Wall Street giants Goldman Sachs and Rockefeller Capital Management say their family office clients are showing strong interest in investing in sports as leagues alter their ownership rules to embrace capital from institutional investors.
“The discussion around the broader sports ecosystem continues to be a very big area of focus for family offices, and these sessions have been very popular over the last few years,” Anushka Gupta, head of Goldman Sachs Apex in the Americas, said during a webinar Tuesday. “Sports is an asset class that has outperformed and in many ways is uncorrelated, and of course is an area of significant passion for many family offices we work with.”

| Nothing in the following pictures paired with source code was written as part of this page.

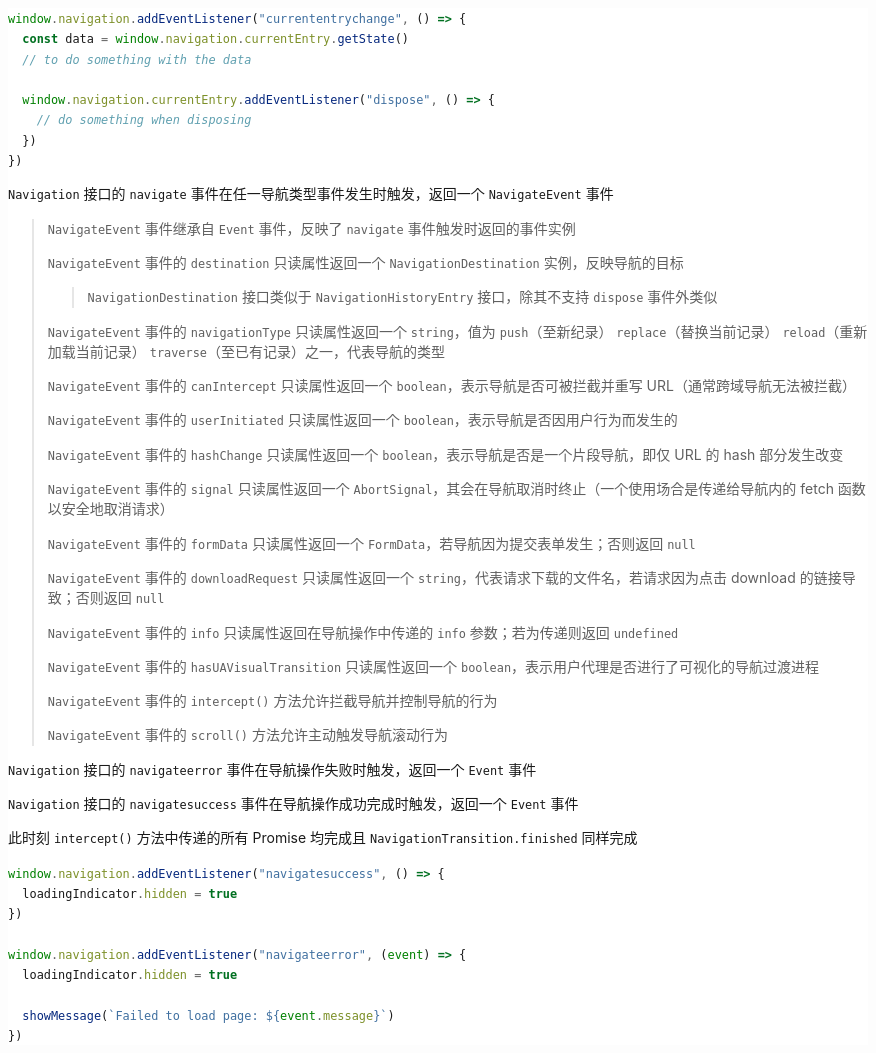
```js
window.navigation.addEventListener("currententrychange", () => {
  const data = window.navigation.currentEntry.getState()
  // to do something with the data

  window.navigation.currentEntry.addEventListener("dispose", () => {
    // do something when disposing
  })
})
```

`Navigation` 接口的 `navigate` 事件在任一导航类型事件发生时触发，返回一个 `NavigateEvent` 事件

> `NavigateEvent` 事件继承自 `Event` 事件，反映了 `navigate` 事件触发时返回的事件实例
> 
> `NavigateEvent` 事件的 `destination` 只读属性返回一个 `NavigationDestination` 实例，反映导航的目标
> 
> > `NavigationDestination` 接口类似于 `NavigationHistoryEntry` 接口，除其不支持 `dispose` 事件外类似
> 
> `NavigateEvent` 事件的 `navigationType` 只读属性返回一个 `string`，值为 `push`（至新纪录） `replace`（替换当前记录） `reload`（重新加载当前记录） `traverse`（至已有记录）之一，代表导航的类型
> 
> `NavigateEvent` 事件的 `canIntercept` 只读属性返回一个 `boolean`，表示导航是否可被拦截并重写 URL（通常跨域导航无法被拦截）
>
> `NavigateEvent` 事件的 `userInitiated` 只读属性返回一个 `boolean`，表示导航是否因用户行为而发生的
>
> `NavigateEvent` 事件的 `hashChange` 只读属性返回一个 `boolean`，表示导航是否是一个片段导航，即仅 URL 的 hash 部分发生改变
>
> `NavigateEvent` 事件的 `signal` 只读属性返回一个 `AbortSignal`，其会在导航取消时终止（一个使用场合是传递给导航内的 fetch 函数以安全地取消请求）
>
> `NavigateEvent` 事件的 `formData` 只读属性返回一个 `FormData`，若导航因为提交表单发生；否则返回 `null`
>
> `NavigateEvent` 事件的 `downloadRequest` 只读属性返回一个 `string`，代表请求下载的文件名，若请求因为点击 download 的链接导致；否则返回 `null`
>
> `NavigateEvent` 事件的 `info` 只读属性返回在导航操作中传递的 `info` 参数；若为传递则返回 `undefined`
>
> `NavigateEvent` 事件的 `hasUAVisualTransition` 只读属性返回一个 `boolean`，表示用户代理是否进行了可视化的导航过渡进程
>
> `NavigateEvent` 事件的 `intercept()` 方法允许拦截导航并控制导航的行为
>
> `NavigateEvent` 事件的 `scroll()` 方法允许主动触发导航滚动行为

`Navigation` 接口的 `navigateerror` 事件在导航操作失败时触发，返回一个 `Event` 事件

`Navigation` 接口的 `navigatesuccess` 事件在导航操作成功完成时触发，返回一个 `Event` 事件

此时刻 `intercept()` 方法中传递的所有 Promise 均完成且 `NavigationTransition.finished` 同样完成

```js
window.navigation.addEventListener("navigatesuccess", () => {
  loadingIndicator.hidden = true
})

window.navigation.addEventListener("navigateerror", (event) => {
  loadingIndicator.hidden = true

  showMessage(`Failed to load page: ${event.message}`)
})
```
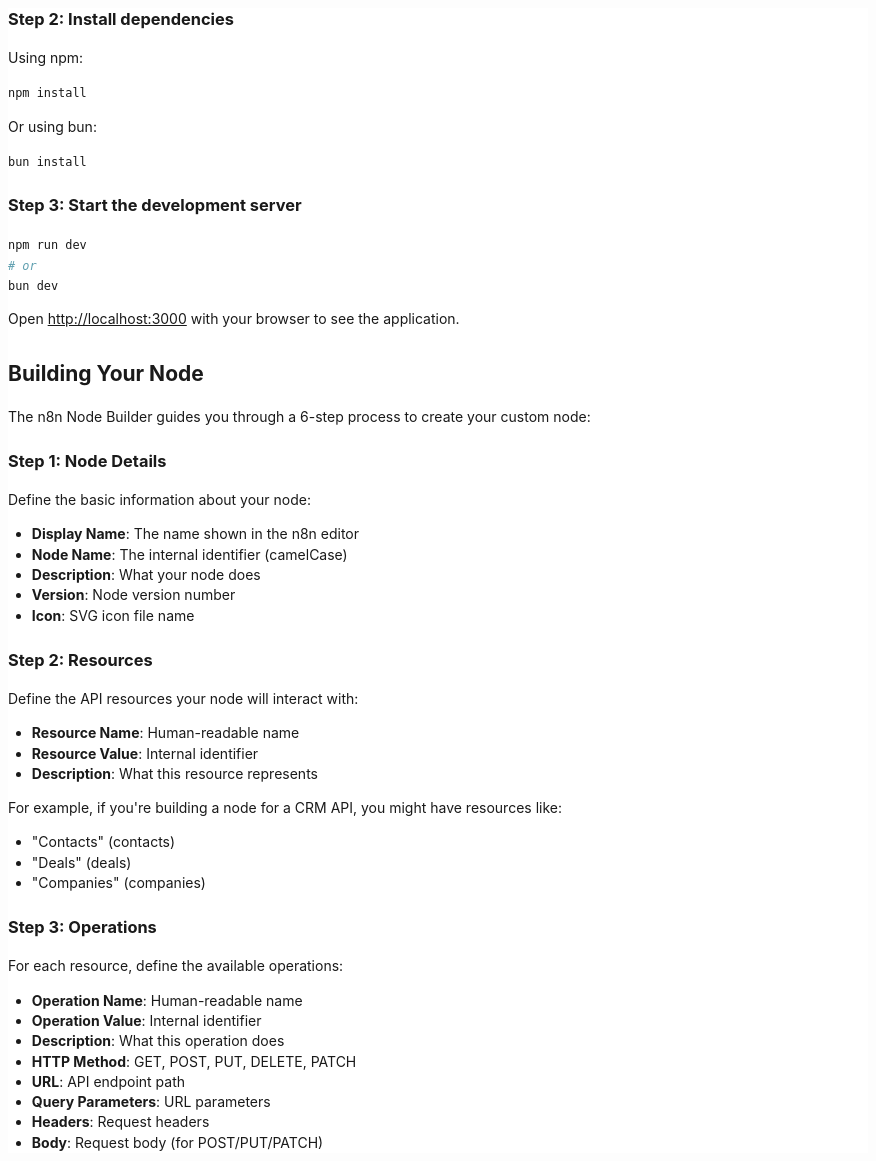 ### Step 2: Install dependencies

Using npm:
```bash
npm install
```

Or using bun:
```bash
bun install
```

### Step 3: Start the development server

```bash
npm run dev
# or
bun dev
```

Open [http://localhost:3000](http://localhost:3000) with your browser to see the application.

## Building Your Node

The n8n Node Builder guides you through a 6-step process to create your custom node:

### Step 1: Node Details

Define the basic information about your node:
- **Display Name**: The name shown in the n8n editor
- **Node Name**: The internal identifier (camelCase)
- **Description**: What your node does
- **Version**: Node version number
- **Icon**: SVG icon file name

### Step 2: Resources

Define the API resources your node will interact with:
- **Resource Name**: Human-readable name
- **Resource Value**: Internal identifier
- **Description**: What this resource represents

For example, if you're building a node for a CRM API, you might have resources like:
- "Contacts" (contacts)
- "Deals" (deals)
- "Companies" (companies)

### Step 3: Operations

For each resource, define the available operations:
- **Operation Name**: Human-readable name
- **Operation Value**: Internal identifier
- **Description**: What this operation does
- **HTTP Method**: GET, POST, PUT, DELETE, PATCH
- **URL**: API endpoint path
- **Query Parameters**: URL parameters
- **Headers**: Request headers
- **Body**: Request body (for POST/PUT/PATCH)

Goldman launched a new sports franchise unit last year for its high-net-worth clients interested in team ownership, while J.P. Morgan set up a similar unit earlier this year as did Rockefeller Capital Management, a wealth management company with a family office services division. Former New York Yankees star and Miami Marlins owner Derek Jeter is on Rockefeller’s board of directors.
“Half of the [English] Premier League football teams are now owned by Americans. We have a lot of clients that want to take a look,” Rockefeller President and CEO Greg Fleming said at a New York media gathering in May. “There’s now a market around secondary sales, so there’s a lot of dialogue around that. The dialogue is a factor of 5-to-1 of what gets done, but we need to have the capability because so many clients want to look at it.”
ESPN has reported that private equity firms spent close to $86 billion on the sports industry in 2022, according to Preqin data. A new index from the sports private equity fund Arctos shows that sports team investments delivered an annualized return of 12% over the past two decades, compared with 10% for the S&P 500 and nearly 15% for private equity.
“Resoundingly, an area we see many family offices spending time is in women’s sports — things like the National Women’s Soccer League, WNBA [Women's National Basketball Association], the Women’s Tennis Association,” said Goldman Sachs' Gupta. “We’re doing early work understanding what the media right construct looks like, what the league dynamics support in terms of expansion — and that ranges from things like golf, sailing, rugby, surfing to NASCAR and UFC.”
The National Football League is the last major U.S. sports league to hold out from allowing institutional investment, but owners are in the process of establishing a framework to welcome private equity firms. In May, Atlanta Falcons owner Arthur Blank announced the addition of four limited partners to the team’s ownership group, including family office investor Rashaun Williams.
“There are complexities based on specific leagues on what’s approved in terms of where institutional players can play a more active role versus traditionally it being more individual and family-led,” Gupta said. “We’re continuing to see that evolve; we’re at the very early innings of that shift with a lot of scrutiny from various leagues.”